Czym jest bon turystyczny?
Bon turystyczny to świadczenie w postaci elektronicznego kodu, którym można zapłacić za usługi hotelarskie, imprezy turystyczne oraz jednodniowe wycieczki bez noclegu na terenie Polski. Jego głównym celem jest wsparcie rodzimej turystyki, która zmaga się z problemami związanymi z obostrzeniami wynikającymi z trwającej epidemii koronawirusa. Bon - jak przypomina ZUS - ważny jest do 31 marca 2022 roku.
Bon turystyczny o wartości 500 złotych przysługuje każdemu, kto pobiera świadczenie 500+. Ponadto ZUS przypomina, że bon turystyczny przysługuje rodzinom, które nie pobierają polskiego 500 + lecz korzystają z zagranicznych świadczeń rodzinnych.

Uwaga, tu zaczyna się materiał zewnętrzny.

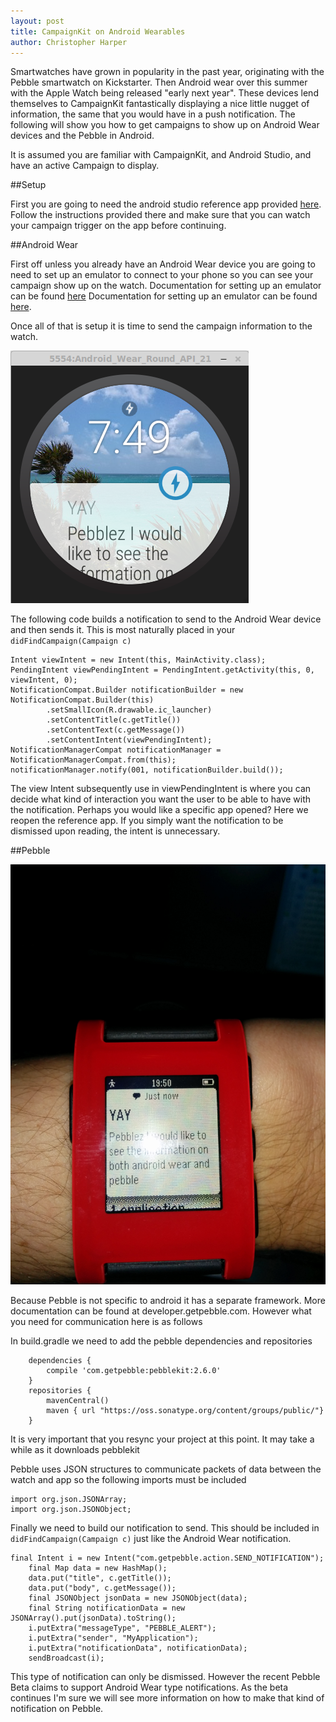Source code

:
 ```yaml
---
layout: post
title: CampaignKit on Android Wearables
author: Christopher Harper
---
```


Smartwatches have grown in popularity in the past year, originating with the
Pebble smartwatch on Kickstarter. Then Android wear over this summer with the
Apple Watch being released "early next year". These devices lend themselves
to CampaignKit fantastically displaying a nice little nugget of information,
the same that you would have in a push notification. The following will show you
how to get campaigns to show up on Android Wear devices and the Pebble in 
Android.

It is assumed you are familiar with CampaignKit, and Android Studio, and have an
active Campaign to display.

##Setup

First you are going to need the android studio reference app provided [here](https://github.com/RadiusNetworks/campaignkit-reference-android-studio).
Follow the instructions provided there and make sure that you can watch your
campaign trigger on the app before continuing.


##Android Wear

First off unless you already have an Android Wear device you are going to need
to set up an emulator to connect to your phone so you can see your campaign 
show up on the watch. Documentation for setting up an emulator can be found [here](https://developer.android.com/training/wearables/apps/creating.html) Documentation for setting up an emulator can be found [here](https://developer.android.com/training/wearables/apps/creating.html).

Once all of that is setup it is time to send the campaign information to the watch.

![CampaignKit on Wear Emulator](../img/wearkit.png)

The following code builds a notification to send to the Android Wear device and
then sends it. This is most naturally placed in your `didFindCampaign(Campaign c)`

	Intent viewIntent = new Intent(this, MainActivity.class);
	PendingIntent viewPendingIntent = PendingIntent.getActivity(this, 0, viewIntent, 0);
	NotificationCompat.Builder notificationBuilder = new NotificationCompat.Builder(this)
	        .setSmallIcon(R.drawable.ic_launcher)
	        .setContentTitle(c.getTitle())
	        .setContentText(c.getMessage())
	        .setContentIntent(viewPendingIntent);
	NotificationManagerCompat notificationManager = NotificationManagerCompat.from(this);
	notificationManager.notify(001, notificationBuilder.build());

The view Intent subsequently use in viewPendingIntent is where you can decide
what kind of interaction you want the user to be able to have with the notification.
Perhaps you would like a specific app opened? Here we reopen the reference app.
If you simply want the notification to be dismissed upon reading, the intent is 
unnecessary.


##Pebble


![CampaignKit on Pebble](../img/pebblekit.png)

Because Pebble is not specific to android it has a separate framework. More
documentation can be found at developer.getpebble.com. However what you need for
communication here is as follows

In build.gradle we need to add the pebble dependencies and repositories

        dependencies {
    		compile 'com.getpebble:pebblekit:2.6.0'
    	}
    	repositories {
    		mavenCentral()
    		maven { url "https://oss.sonatype.org/content/groups/public/"}
    	}

It is very important that you resync your project at this point. It may take a
while as it downloads pebblekit

Pebble uses JSON structures to communicate packets of data between the watch
and app so the following imports must be included

	import org.json.JSONArray;
	import org.json.JSONObject;

Finally we need to build our notification to send. This should be included in
`didFindCampaign(Campaign c)` just like the Android Wear notification.

	final Intent i = new Intent("com.getpebble.action.SEND_NOTIFICATION");
        final Map data = new HashMap();
        data.put("title", c.getTitle());
        data.put("body", c.getMessage());
        final JSONObject jsonData = new JSONObject(data);
        final String notificationData = new JSONArray().put(jsonData).toString();
        i.putExtra("messageType", "PEBBLE_ALERT");
        i.putExtra("sender", "MyApplication");
        i.putExtra("notificationData", notificationData);
        sendBroadcast(i);

This type of notification can only be dismissed. However the recent Pebble Beta
claims to support Android Wear type notifications. As the beta continues I'm
sure we will see more information on how to make that kind of notification on
Pebble.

Opiekunom dzieci niepełnosprawnych w ramach bonu przyznano 1000 zł. Świadczenie ma postać kodu, który należy podać przy opłacaniu rezerwacji. ZUS podkreśla, że nie bonu nie można wymieniać na gotówkę, jednak znane są historie, gdy bonem handlowano na platformach ogłoszeniowych.
Bon nadal ważny!
Bon można pobrać i aktywować na Platformie Usług Elektronicznych ZUS-u. Zrobić to może rodzic dziecka do 18 roku życia. ZUS informuje, że bon ważny jest także poza wakacjami, jednak należy się pospieszyć.
Data ważności została określona już dawno temu - 31 marca 2022 - i nic nie wskazuje na to, aby ważność bonu została przedłużona. Zakład uspokaja jednak - do końca marca przyszłego roku należy dokonać płatności bonem, tak by środki nie przepadły, jednak sama wycieczka czy pobyt w hotelu może odbyć się już po tej dacie.
Bon aktywowało do tej pory 3 miliony Polaków. To dużo? Biorąc pod uwagę, że do pobierania świadczenia 500 plus uprawnionych jest niemalże 7 milionów dzieci, to frekwencja wydaje się niewielka. Czy bon to prawdziwy hit wakacji? Na pewno bardzo drogi - do tej pory wydano na niego 2,6 miliarda złotych.